WHAT TO PRODUCE
Would you please copy each line below that includes the string "Elasticsearch"?

Dataset entries
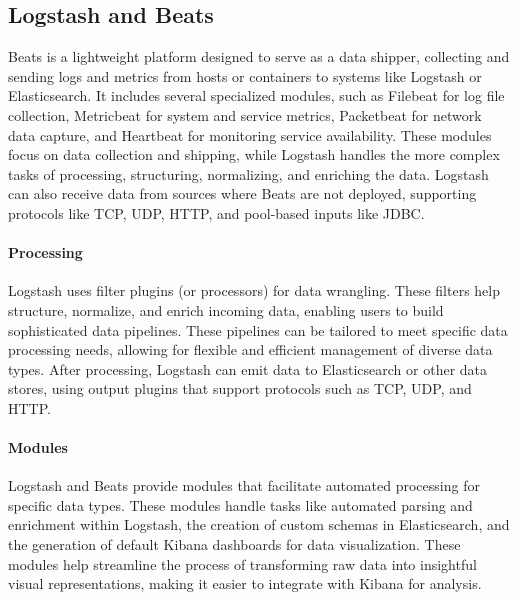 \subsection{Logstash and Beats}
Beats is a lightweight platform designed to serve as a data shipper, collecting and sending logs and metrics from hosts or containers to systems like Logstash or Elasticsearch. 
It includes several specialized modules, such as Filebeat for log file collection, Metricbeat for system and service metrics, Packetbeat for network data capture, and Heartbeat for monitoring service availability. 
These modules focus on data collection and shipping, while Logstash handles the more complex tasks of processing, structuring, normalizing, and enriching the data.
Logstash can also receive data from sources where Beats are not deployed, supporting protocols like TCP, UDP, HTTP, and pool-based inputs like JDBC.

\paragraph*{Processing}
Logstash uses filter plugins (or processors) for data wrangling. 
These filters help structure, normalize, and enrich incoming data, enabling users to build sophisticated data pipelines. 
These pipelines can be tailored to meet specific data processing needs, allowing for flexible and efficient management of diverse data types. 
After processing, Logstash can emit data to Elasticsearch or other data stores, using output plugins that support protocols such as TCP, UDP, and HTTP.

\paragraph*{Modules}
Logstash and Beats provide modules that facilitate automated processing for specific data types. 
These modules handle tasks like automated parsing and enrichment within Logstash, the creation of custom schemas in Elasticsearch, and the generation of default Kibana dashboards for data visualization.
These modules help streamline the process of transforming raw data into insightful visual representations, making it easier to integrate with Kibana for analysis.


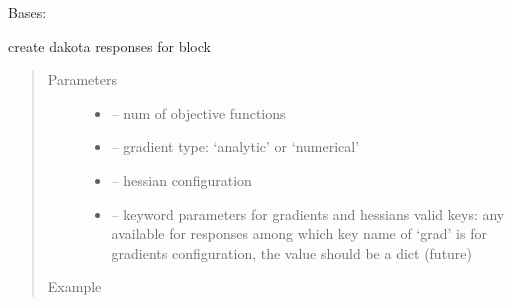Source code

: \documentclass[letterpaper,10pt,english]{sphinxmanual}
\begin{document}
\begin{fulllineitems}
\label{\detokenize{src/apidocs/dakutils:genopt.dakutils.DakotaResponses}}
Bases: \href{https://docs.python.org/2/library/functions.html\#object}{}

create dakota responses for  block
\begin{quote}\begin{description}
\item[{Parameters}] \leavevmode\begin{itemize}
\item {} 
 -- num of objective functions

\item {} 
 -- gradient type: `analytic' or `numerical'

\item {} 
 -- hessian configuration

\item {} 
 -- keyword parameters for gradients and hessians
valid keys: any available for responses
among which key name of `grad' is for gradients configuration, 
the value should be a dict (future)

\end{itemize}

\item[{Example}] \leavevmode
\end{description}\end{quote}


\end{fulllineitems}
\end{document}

TASK SOLUTION
Beats is a lightweight platform designed to serve as a data shipper, collecting and sending logs and metrics from hosts or containers to systems like Logstash or Elasticsearch. 
After processing, Logstash can emit data to Elasticsearch or other data stores, using output plugins that support protocols such as TCP, UDP, and HTTP.
These modules handle tasks like automated parsing and enrichment within Logstash, the creation of custom schemas in Elasticsearch, and the generation of default Kibana dashboards for data visualization.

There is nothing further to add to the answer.